◆ THE PROBLEM
Start to finish, the listing must be rewritten exactly.

(EXCERPTED RECORDS Opens)

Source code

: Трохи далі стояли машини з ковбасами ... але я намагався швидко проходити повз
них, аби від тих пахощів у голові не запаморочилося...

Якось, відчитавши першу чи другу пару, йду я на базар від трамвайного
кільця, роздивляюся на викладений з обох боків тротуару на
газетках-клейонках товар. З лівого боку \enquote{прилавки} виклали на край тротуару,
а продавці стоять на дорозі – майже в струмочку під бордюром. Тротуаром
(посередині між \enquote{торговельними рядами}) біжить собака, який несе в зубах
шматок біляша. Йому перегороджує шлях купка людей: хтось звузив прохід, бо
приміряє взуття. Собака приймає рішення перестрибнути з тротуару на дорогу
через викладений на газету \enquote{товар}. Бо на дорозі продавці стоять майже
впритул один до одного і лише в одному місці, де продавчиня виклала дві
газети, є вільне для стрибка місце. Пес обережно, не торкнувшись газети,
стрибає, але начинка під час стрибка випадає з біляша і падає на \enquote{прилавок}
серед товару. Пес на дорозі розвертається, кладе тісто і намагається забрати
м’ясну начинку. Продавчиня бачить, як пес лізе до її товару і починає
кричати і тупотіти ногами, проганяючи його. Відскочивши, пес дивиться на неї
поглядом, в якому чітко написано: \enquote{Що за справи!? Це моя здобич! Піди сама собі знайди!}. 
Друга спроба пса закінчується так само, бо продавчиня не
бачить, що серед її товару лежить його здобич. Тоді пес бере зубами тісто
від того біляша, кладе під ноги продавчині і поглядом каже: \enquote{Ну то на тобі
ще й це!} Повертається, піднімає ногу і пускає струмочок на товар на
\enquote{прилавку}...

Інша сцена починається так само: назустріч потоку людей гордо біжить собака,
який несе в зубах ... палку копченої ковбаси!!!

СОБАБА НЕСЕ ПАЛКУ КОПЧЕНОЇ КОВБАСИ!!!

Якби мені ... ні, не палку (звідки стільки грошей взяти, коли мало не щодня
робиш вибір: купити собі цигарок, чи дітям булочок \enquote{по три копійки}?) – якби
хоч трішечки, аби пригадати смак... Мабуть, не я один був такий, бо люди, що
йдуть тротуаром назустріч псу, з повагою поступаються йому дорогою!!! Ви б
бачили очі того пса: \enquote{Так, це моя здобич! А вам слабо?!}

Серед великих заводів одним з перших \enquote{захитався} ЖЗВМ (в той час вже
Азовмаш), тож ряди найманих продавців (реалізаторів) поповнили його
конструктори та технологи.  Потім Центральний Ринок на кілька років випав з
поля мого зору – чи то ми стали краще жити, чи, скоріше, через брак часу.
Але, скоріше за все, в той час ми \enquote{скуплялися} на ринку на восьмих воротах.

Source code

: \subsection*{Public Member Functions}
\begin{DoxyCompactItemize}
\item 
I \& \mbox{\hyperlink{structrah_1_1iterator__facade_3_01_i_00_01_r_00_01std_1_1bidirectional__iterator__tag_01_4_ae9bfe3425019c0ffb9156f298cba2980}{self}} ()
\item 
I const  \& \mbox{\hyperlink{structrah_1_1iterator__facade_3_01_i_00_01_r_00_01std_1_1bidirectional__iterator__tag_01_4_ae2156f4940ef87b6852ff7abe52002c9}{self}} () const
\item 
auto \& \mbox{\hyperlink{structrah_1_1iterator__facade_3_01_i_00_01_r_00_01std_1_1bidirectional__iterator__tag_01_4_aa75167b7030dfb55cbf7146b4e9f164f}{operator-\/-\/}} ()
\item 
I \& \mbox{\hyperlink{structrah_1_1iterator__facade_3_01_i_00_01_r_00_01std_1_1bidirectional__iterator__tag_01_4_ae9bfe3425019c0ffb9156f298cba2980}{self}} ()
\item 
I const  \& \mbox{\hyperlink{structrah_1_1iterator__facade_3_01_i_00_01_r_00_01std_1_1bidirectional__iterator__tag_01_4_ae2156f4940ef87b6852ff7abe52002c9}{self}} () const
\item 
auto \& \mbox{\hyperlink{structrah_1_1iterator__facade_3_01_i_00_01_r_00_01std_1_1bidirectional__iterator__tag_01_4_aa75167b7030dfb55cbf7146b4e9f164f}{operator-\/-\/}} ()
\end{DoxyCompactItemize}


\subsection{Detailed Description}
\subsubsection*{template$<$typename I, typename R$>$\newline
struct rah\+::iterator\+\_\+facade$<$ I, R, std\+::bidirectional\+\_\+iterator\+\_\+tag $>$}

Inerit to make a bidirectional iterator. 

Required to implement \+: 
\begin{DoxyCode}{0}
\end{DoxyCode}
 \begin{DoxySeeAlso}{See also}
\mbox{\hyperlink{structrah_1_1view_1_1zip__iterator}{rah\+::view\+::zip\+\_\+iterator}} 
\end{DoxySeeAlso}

(EXCERPTED RECORDS Closes)

◆ REPLY TO THE EXERCISE
Source code

: Трохи далі стояли машини з ковбасами ... але я намагався швидко проходити повз
них, аби від тих пахощів у голові не запаморочилося...

Якось, відчитавши першу чи другу пару, йду я на базар від трамвайного
кільця, роздивляюся на викладений з обох боків тротуару на
газетках-клейонках товар. З лівого боку \enquote{прилавки} виклали на край тротуару,
а продавці стоять на дорозі – майже в струмочку під бордюром. Тротуаром
(посередині між \enquote{торговельними рядами}) біжить собака, який несе в зубах
шматок біляша. Йому перегороджує шлях купка людей: хтось звузив прохід, бо
приміряє взуття. Собака приймає рішення перестрибнути з тротуару на дорогу
через викладений на газету \enquote{товар}. Бо на дорозі продавці стоять майже
впритул один до одного і лише в одному місці, де продавчиня виклала дві
газети, є вільне для стрибка місце. Пес обережно, не торкнувшись газети,
стрибає, але начинка під час стрибка випадає з біляша і падає на \enquote{прилавок}
серед товару. Пес на дорозі розвертається, кладе тісто і намагається забрати
м’ясну начинку. Продавчиня бачить, як пес лізе до її товару і починає
кричати і тупотіти ногами, проганяючи його. Відскочивши, пес дивиться на неї
поглядом, в якому чітко написано: \enquote{Що за справи!? Це моя здобич! Піди сама собі знайди!}. 
Друга спроба пса закінчується так само, бо продавчиня не
бачить, що серед її товару лежить його здобич. Тоді пес бере зубами тісто
від того біляша, кладе під ноги продавчині і поглядом каже: \enquote{Ну то на тобі
ще й це!} Повертається, піднімає ногу і пускає струмочок на товар на
\enquote{прилавку}...

Інша сцена починається так само: назустріч потоку людей гордо біжить собака,
який несе в зубах ... палку копченої ковбаси!!!

СОБАБА НЕСЕ ПАЛКУ КОПЧЕНОЇ КОВБАСИ!!!

Якби мені ... ні, не палку (звідки стільки грошей взяти, коли мало не щодня
робиш вибір: купити собі цигарок, чи дітям булочок \enquote{по три копійки}?) – якби
хоч трішечки, аби пригадати смак... Мабуть, не я один був такий, бо люди, що
йдуть тротуаром назустріч псу, з повагою поступаються йому дорогою!!! Ви б
бачили очі того пса: \enquote{Так, це моя здобич! А вам слабо?!}

Серед великих заводів одним з перших \enquote{захитався} ЖЗВМ (в той час вже
Азовмаш), тож ряди найманих продавців (реалізаторів) поповнили його
конструктори та технологи.  Потім Центральний Ринок на кілька років випав з
поля мого зору – чи то ми стали краще жити, чи, скоріше, через брак часу.
Але, скоріше за все, в той час ми \enquote{скуплялися} на ринку на восьмих воротах.

Source code

: \subsection*{Public Member Functions}
\begin{DoxyCompactItemize}
\item 
I \& \mbox{\hyperlink{structrah_1_1iterator__facade_3_01_i_00_01_r_00_01std_1_1bidirectional__iterator__tag_01_4_ae9bfe3425019c0ffb9156f298cba2980}{self}} ()
\item 
I const  \& \mbox{\hyperlink{structrah_1_1iterator__facade_3_01_i_00_01_r_00_01std_1_1bidirectional__iterator__tag_01_4_ae2156f4940ef87b6852ff7abe52002c9}{self}} () const
\item 
auto \& \mbox{\hyperlink{structrah_1_1iterator__facade_3_01_i_00_01_r_00_01std_1_1bidirectional__iterator__tag_01_4_aa75167b7030dfb55cbf7146b4e9f164f}{operator-\/-\/}} ()
\item 
I \& \mbox{\hyperlink{structrah_1_1iterator__facade_3_01_i_00_01_r_00_01std_1_1bidirectional__iterator__tag_01_4_ae9bfe3425019c0ffb9156f298cba2980}{self}} ()
\item 
I const  \& \mbox{\hyperlink{structrah_1_1iterator__facade_3_01_i_00_01_r_00_01std_1_1bidirectional__iterator__tag_01_4_ae2156f4940ef87b6852ff7abe52002c9}{self}} () const
\item 
auto \& \mbox{\hyperlink{structrah_1_1iterator__facade_3_01_i_00_01_r_00_01std_1_1bidirectional__iterator__tag_01_4_aa75167b7030dfb55cbf7146b4e9f164f}{operator-\/-\/}} ()
\end{DoxyCompactItemize}


\subsection{Detailed Description}
\subsubsection*{template$<$typename I, typename R$>$\newline
struct rah\+::iterator\+\_\+facade$<$ I, R, std\+::bidirectional\+\_\+iterator\+\_\+tag $>$}

Inerit to make a bidirectional iterator. 

Required to implement \+: 
\begin{DoxyCode}{0}
\end{DoxyCode}
 \begin{DoxySeeAlso}{See also}
\mbox{\hyperlink{structrah_1_1view_1_1zip__iterator}{rah\+::view\+::zip\+\_\+iterator}} 
\end{DoxySeeAlso}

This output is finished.